Besides a slower pace of development, many are calling for an end to sending raw bitumen out of Alberta without refining it there and creating secondary industries.

Stopping the wasteful search for new supplies to focus on resource productivity is at the centre of what McKinsey Global Institute, a leading economic consulting firm, calls a much-needed “resource revolution.”

Their report, released in November and based on input from some 100 senior scientists and economists, argues that because cheap resources could be assumed during the 1900s, all attention was focused on making labour more productive and less costly. Now, however, that attention must shift to making resources more productive through all the measures enviros have been pumping, from energy-saving appliances to hybrid cars, increased tree-planting, etc.

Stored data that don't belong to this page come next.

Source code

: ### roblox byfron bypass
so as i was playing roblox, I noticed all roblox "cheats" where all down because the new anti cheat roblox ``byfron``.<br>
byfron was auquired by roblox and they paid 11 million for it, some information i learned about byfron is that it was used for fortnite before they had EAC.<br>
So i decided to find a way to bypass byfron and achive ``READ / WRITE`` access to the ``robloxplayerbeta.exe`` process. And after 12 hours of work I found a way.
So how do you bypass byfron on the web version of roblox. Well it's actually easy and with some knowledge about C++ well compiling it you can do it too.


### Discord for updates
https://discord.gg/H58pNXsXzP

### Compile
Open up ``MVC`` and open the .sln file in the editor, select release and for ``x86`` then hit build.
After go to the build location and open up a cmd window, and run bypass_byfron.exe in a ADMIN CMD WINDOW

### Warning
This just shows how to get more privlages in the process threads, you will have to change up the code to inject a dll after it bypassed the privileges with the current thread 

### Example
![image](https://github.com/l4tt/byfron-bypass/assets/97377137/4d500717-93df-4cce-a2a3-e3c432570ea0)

To make this happen, the document points out, oil subsidies need to be identified as a waste of money. Governments could be investing those same dollars in conservation, green tech and increased oil productivity. That, plus a $30-a-tonne charge against carbon, could be offset by a global employment bonanza of up to 25 million jobs.

This seems to be the secret of Germany’s success as an economic powerhouse that treats its workers relatively generously. Since 1999, eco taxes imposed on energy bills have driven efficiency changes in cars, factories and homes, which has led to cuts to taxes on payroll and social security and the creation of 250,000 new jobs, according to McKinsey analysts.

Few of the report’s initiatives seem to require rocket science. Many are already the declared policy of Toronto, though more honoured in the breach than the observance: energy-efficient buildings, repairs to prevent municipal water leakage, urban densification and reduction of food waste, for example. Other recommendations might strike some observers as common sense – increased farm yields and reduced consumer goods packaging, for example.

One might say the list is so common-sense that it’s eminently do-able, much as it goes against the grain of business – and austerity – as usual.